* _Exercise prompt_: Below is a listing; transcribe it exactly but without any images.
+++++
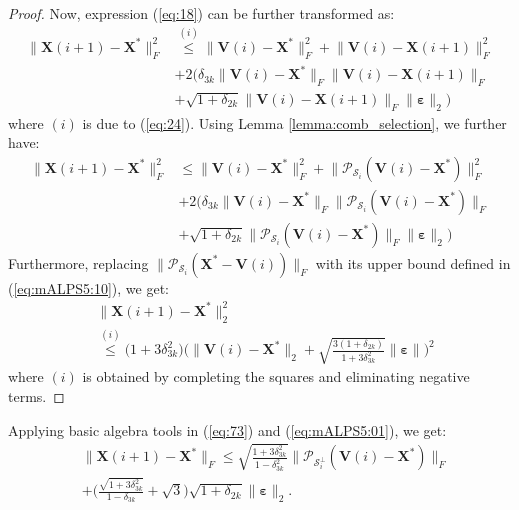 \documentclass[twocolumn]{svjour3}
\newcommand{\vectornormbig}[1]{\big\|#1\big\|}
\newcommand{\signal}{\boldsymbol{X}}
\newcommand{\bestsignal}{\boldsymbol{X}^\ast}
\newcommand{\noise}{\boldsymbol{\varepsilon}}
\newcommand{\rank}{k}
\begin{document}
\begin{proof}
Now, expression (\ref{eq:18}) can be further transformed as:
\begin{align}
\vectornormbig{\signal(i+1)  - \bestsignal}_F^2 
										&\stackrel{(i)}{\leq} \vectornormbig{\boldsymbol{V}(i) - \bestsignal}_F^2 + \vectornormbig{\boldsymbol{V}(i) - \signal(i+1) }_F^2 \nonumber \\ &+  2(\delta_{3\rank} \vectornormbig{\boldsymbol{V}(i) - \bestsignal}_F \vectornormbig{\boldsymbol{V}(i) - \signal(i+1) }_F \nonumber \\ &+ \sqrt{1+\delta_{2\rank}} \vectornormbig{\boldsymbol{V}(i) - \signal(i+1) }_F \vectornormbig{\noise}_2) \label{eq:25b}										                                       
\end{align} where $ (i) $ is due to (\ref{eq:24}). Using Lemma \ref{lemma:comb_selection}, we further have:
\begin{align}
\vectornormbig{\signal(i+1)  - \bestsignal}_F^2 &\leq  \vectornormbig{\boldsymbol{V}(i) - \bestsignal}_F^2 + \vectornormbig{\mathcal{P}_{\mathcal{S}_i}(\boldsymbol{V}(i) - \bestsignal)}_F^2 \nonumber \\ &+  2\Big(\delta_{3\rank} \vectornormbig{\boldsymbol{V}(i) - \bestsignal}_F \vectornormbig{\mathcal{P}_{\mathcal{S}_i}(\boldsymbol{V}(i) - \bestsignal)}_F \nonumber \\ &+ \sqrt{1+\delta_{2\rank}} \vectornormbig{\mathcal{P}_{\mathcal{S}_i}(\boldsymbol{V}(i) - \bestsignal)}_F \vectornormbig{\noise}_2\Big) \label{eq:mALPS5:20}
\end{align} Furthermore, replacing $ \vectornormbig{\mathcal{P}_{\mathcal{S}_i}(\bestsignal - \boldsymbol{V}(i))}_F $ with its upper bound defined in (\ref{eq:mALPS5:10}), we get:
\begin{align}
&\vectornormbig{\signal(i+1)  - \bestsignal}_2^2 \nonumber \\
															   &\stackrel{(i)}{\leq} \Big(1 + 3\delta_{3\rank}^2\Big)\Bigg(\vectornormbig{\boldsymbol{V}(i) - \bestsignal}_2 + \sqrt{\frac{3(1+\delta_{2\rank})}{1 + 3\delta_{3\rank}^2}}\vectornormbig{\noise}\Bigg)^2 \label{eq:73a}
\end{align} where $ (i) $ is obtained by completing the squares and eliminating negative terms. 
\end{proof}

Applying basic algebra tools in (\ref{eq:73}) and (\ref{eq:mALPS5:01}), we get:
\begin{align}
&\vectornormbig{\signal(i+1) - \bestsignal}_F \leq \sqrt{\frac{1+3\delta_{3\rank}^2}{1-\delta_{3\rank}^2}}\vectornormbig{\mathcal{P}_{\mathcal{S}_i^{\bot}}(\boldsymbol{V}(i) - \bestsignal)}_F \nonumber \\ &+ \Big(\frac{\sqrt{1+3\delta_{3\rank}^2}}{1-\delta_{3\rank}} + \sqrt{3}\Big)\sqrt{1+\delta_{2\rank}}\vectornormbig{\noise}_2. \nonumber
\end{align} 
\end{document}

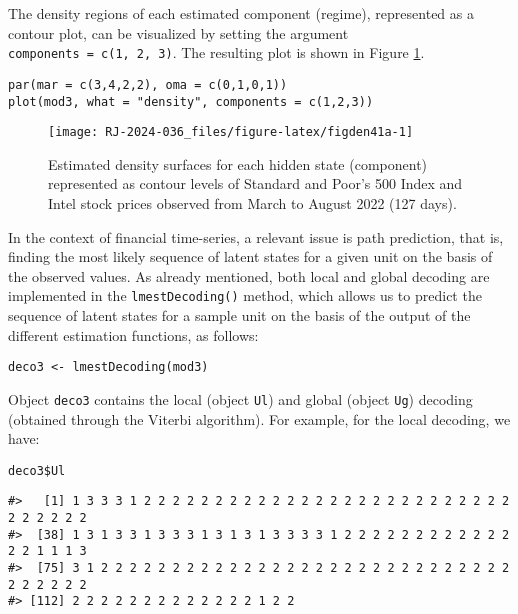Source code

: The density regions of each estimated component (regime), represented as
a contour plot, can be visualized by setting the argument
\texttt{components\ =\ c(1,\ 2,\ 3)}. The resulting plot is shown in Figure
\ref{fig:figden41a}.

\begin{verbatim}
par(mar = c(3,4,2,2), oma = c(0,1,0,1))
plot(mod3, what = "density", components = c(1,2,3))
\end{verbatim}

\begin{figure}

{\centering \texttt{[image: RJ-2024-036\_files/figure-latex/figden41a-1]} 

}

\caption{Estimated density surfaces for each hidden state (component) represented as contour levels of Standard and Poor's 500 Index and Intel stock prices observed from March to August 2022 (127 days).}\label{fig:figden41a}
\end{figure}

In the context of financial time-series, a relevant issue is path
prediction, that is, finding the most likely sequence of latent states
for a given unit on the basis of the observed values. As already
mentioned, both local and global decoding are implemented in the
\texttt{lmestDecoding()} method, which allows us to predict the sequence of
latent states for a sample unit on the basis of the output of the
different estimation functions, as follows:

\begin{verbatim}
deco3 <- lmestDecoding(mod3)
\end{verbatim}

Object \texttt{deco3} contains the local (object \texttt{Ul}) and global (object \texttt{Ug})
decoding (obtained through the Viterbi algorithm). For example, for the
local decoding, we have:

\begin{verbatim}
deco3$Ul
\end{verbatim}

\begin{verbatim}
#>   [1] 1 3 3 3 1 2 2 2 2 2 2 2 2 2 2 2 2 2 2 2 2 2 2 2 2 2 2 2 2 2 2 2 2 2 2 2 2
#>  [38] 1 3 1 3 3 1 3 3 3 1 3 1 3 1 3 3 3 3 1 2 2 2 2 2 2 2 2 2 2 2 2 2 2 1 1 1 3
#>  [75] 3 1 2 2 2 2 2 2 2 2 2 2 2 2 2 2 2 2 2 2 2 2 2 2 2 2 2 2 2 2 2 2 2 2 2 2 2
#> [112] 2 2 2 2 2 2 2 2 2 2 2 2 2 1 2 2
\end{verbatim}

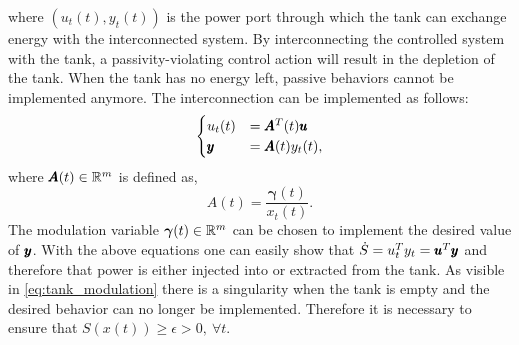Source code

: where $(u_t(t), y_t(t))$ is the power port through which the tank can exchange energy with the interconnected system. By interconnecting the controlled system with the tank, a passivity-violating control action will result in the depletion of the tank. When the tank has no energy left, passive behaviors cannot be implemented anymore. The interconnection can be implemented as follows:
\begin{equation}
\begin{cases}
    u_t(t) &= \pmb{A}^T(t) \pmb{u} \\
    \pmb{y} &= \pmb{A}(t) y_t(t),
\end{cases}
\end{equation}
where $\pmb{A}(t) \in \mathbb{R}^{m}$ is defined as,
\begin{equation} \label{eq:tank_modulation}
    A(t) = \frac{\boldsymbol{\gamma}(t)}{x_t(t)}.
\end{equation}
The modulation variable $\boldsymbol{\gamma}(t) \in \mathbb{R}^{m}$ can be chosen to implement the desired value of $\pmb{y}$. With the above equations one can easily show that $\dot{S} = u_t^T y_t = \pmb{u}^T \pmb{y}$ and therefore that power is either injected into or extracted from the tank. As visible in \eqref{eq:tank_modulation} there is a singularity when the tank is empty and the desired behavior can no longer be implemented. 
Therefore it is necessary to ensure that $S(x(t)) \geq \epsilon > 0, \ \forall t$.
+++++
* _Result of the task_:
 \documentclass[twocolumn]{svjour3}
\newcommand{\vectornormbig}[1]{\big\|#1\big\|}
\newcommand{\signal}{\boldsymbol{X}}
\newcommand{\bestsignal}{\boldsymbol{X}^\ast}
\newcommand{\noise}{\boldsymbol{\varepsilon}}
\newcommand{\rank}{k}
\begin{document}
\begin{proof}
Now, expression (\ref{eq:18}) can be further transformed as:
\begin{align}
\vectornormbig{\signal(i+1)  - \bestsignal}_F^2 
										&\stackrel{(i)}{\leq} \vectornormbig{\boldsymbol{V}(i) - \bestsignal}_F^2 + \vectornormbig{\boldsymbol{V}(i) - \signal(i+1) }_F^2 \nonumber \\ &+  2(\delta_{3\rank} \vectornormbig{\boldsymbol{V}(i) - \bestsignal}_F \vectornormbig{\boldsymbol{V}(i) - \signal(i+1) }_F \nonumber \\ &+ \sqrt{1+\delta_{2\rank}} \vectornormbig{\boldsymbol{V}(i) - \signal(i+1) }_F \vectornormbig{\noise}_2) \label{eq:25b}										                                       
\end{align} where $ (i) $ is due to (\ref{eq:24}). Using Lemma \ref{lemma:comb_selection}, we further have:
\begin{align}
\vectornormbig{\signal(i+1)  - \bestsignal}_F^2 &\leq  \vectornormbig{\boldsymbol{V}(i) - \bestsignal}_F^2 + \vectornormbig{\mathcal{P}_{\mathcal{S}_i}(\boldsymbol{V}(i) - \bestsignal)}_F^2 \nonumber \\ &+  2\Big(\delta_{3\rank} \vectornormbig{\boldsymbol{V}(i) - \bestsignal}_F \vectornormbig{\mathcal{P}_{\mathcal{S}_i}(\boldsymbol{V}(i) - \bestsignal)}_F \nonumber \\ &+ \sqrt{1+\delta_{2\rank}} \vectornormbig{\mathcal{P}_{\mathcal{S}_i}(\boldsymbol{V}(i) - \bestsignal)}_F \vectornormbig{\noise}_2\Big) \label{eq:mALPS5:20}
\end{align} Furthermore, replacing $ \vectornormbig{\mathcal{P}_{\mathcal{S}_i}(\bestsignal - \boldsymbol{V}(i))}_F $ with its upper bound defined in (\ref{eq:mALPS5:10}), we get:
\begin{align}
&\vectornormbig{\signal(i+1)  - \bestsignal}_2^2 \nonumber \\
															   &\stackrel{(i)}{\leq} \Big(1 + 3\delta_{3\rank}^2\Big)\Bigg(\vectornormbig{\boldsymbol{V}(i) - \bestsignal}_2 + \sqrt{\frac{3(1+\delta_{2\rank})}{1 + 3\delta_{3\rank}^2}}\vectornormbig{\noise}\Bigg)^2 \label{eq:73a}
\end{align} where $ (i) $ is obtained by completing the squares and eliminating negative terms. 
\end{proof}

Applying basic algebra tools in (\ref{eq:73}) and (\ref{eq:mALPS5:01}), we get:
\begin{align}
&\vectornormbig{\signal(i+1) - \bestsignal}_F \leq \sqrt{\frac{1+3\delta_{3\rank}^2}{1-\delta_{3\rank}^2}}\vectornormbig{\mathcal{P}_{\mathcal{S}_i^{\bot}}(\boldsymbol{V}(i) - \bestsignal)}_F \nonumber \\ &+ \Big(\frac{\sqrt{1+3\delta_{3\rank}^2}}{1-\delta_{3\rank}} + \sqrt{3}\Big)\sqrt{1+\delta_{2\rank}}\vectornormbig{\noise}_2. \nonumber
\end{align} 
\end{document}

Source code

: The density regions of each estimated component (regime), represented as
a contour plot, can be visualized by setting the argument
\texttt{components\ =\ c(1,\ 2,\ 3)}. The resulting plot is shown in Figure
\ref{fig:figden41a}.

\begin{verbatim}
par(mar = c(3,4,2,2), oma = c(0,1,0,1))
plot(mod3, what = "density", components = c(1,2,3))
\end{verbatim}

\begin{figure}

{\centering \texttt{[image: RJ-2024-036\_files/figure-latex/figden41a-1]} 

}

\caption{Estimated density surfaces for each hidden state (component) represented as contour levels of Standard and Poor's 500 Index and Intel stock prices observed from March to August 2022 (127 days).}\label{fig:figden41a}
\end{figure}

In the context of financial time-series, a relevant issue is path
prediction, that is, finding the most likely sequence of latent states
for a given unit on the basis of the observed values. As already
mentioned, both local and global decoding are implemented in the
\texttt{lmestDecoding()} method, which allows us to predict the sequence of
latent states for a sample unit on the basis of the output of the
different estimation functions, as follows:

\begin{verbatim}
deco3 <- lmestDecoding(mod3)
\end{verbatim}

Object \texttt{deco3} contains the local (object \texttt{Ul}) and global (object \texttt{Ug})
decoding (obtained through the Viterbi algorithm). For example, for the
local decoding, we have:

\begin{verbatim}
deco3$Ul
\end{verbatim}

\begin{verbatim}
#>   [1] 1 3 3 3 1 2 2 2 2 2 2 2 2 2 2 2 2 2 2 2 2 2 2 2 2 2 2 2 2 2 2 2 2 2 2 2 2
#>  [38] 1 3 1 3 3 1 3 3 3 1 3 1 3 1 3 3 3 3 1 2 2 2 2 2 2 2 2 2 2 2 2 2 2 1 1 1 3
#>  [75] 3 1 2 2 2 2 2 2 2 2 2 2 2 2 2 2 2 2 2 2 2 2 2 2 2 2 2 2 2 2 2 2 2 2 2 2 2
#> [112] 2 2 2 2 2 2 2 2 2 2 2 2 2 1 2 2
\end{verbatim}

Source code

: where $(u_t(t), y_t(t))$ is the power port through which the tank can exchange energy with the interconnected system. By interconnecting the controlled system with the tank, a passivity-violating control action will result in the depletion of the tank. When the tank has no energy left, passive behaviors cannot be implemented anymore. The interconnection can be implemented as follows:
\begin{equation}
\begin{cases}
    u_t(t) &= \pmb{A}^T(t) \pmb{u} \\
    \pmb{y} &= \pmb{A}(t) y_t(t),
\end{cases}
\end{equation}
where $\pmb{A}(t) \in \mathbb{R}^{m}$ is defined as,
\begin{equation} \label{eq:tank_modulation}
    A(t) = \frac{\boldsymbol{\gamma}(t)}{x_t(t)}.
\end{equation}
The modulation variable $\boldsymbol{\gamma}(t) \in \mathbb{R}^{m}$ can be chosen to implement the desired value of $\pmb{y}$. With the above equations one can easily show that $\dot{S} = u_t^T y_t = \pmb{u}^T \pmb{y}$ and therefore that power is either injected into or extracted from the tank. As visible in \eqref{eq:tank_modulation} there is a singularity when the tank is empty and the desired behavior can no longer be implemented. 
Therefore it is necessary to ensure that $S(x(t)) \geq \epsilon > 0, \ \forall t$.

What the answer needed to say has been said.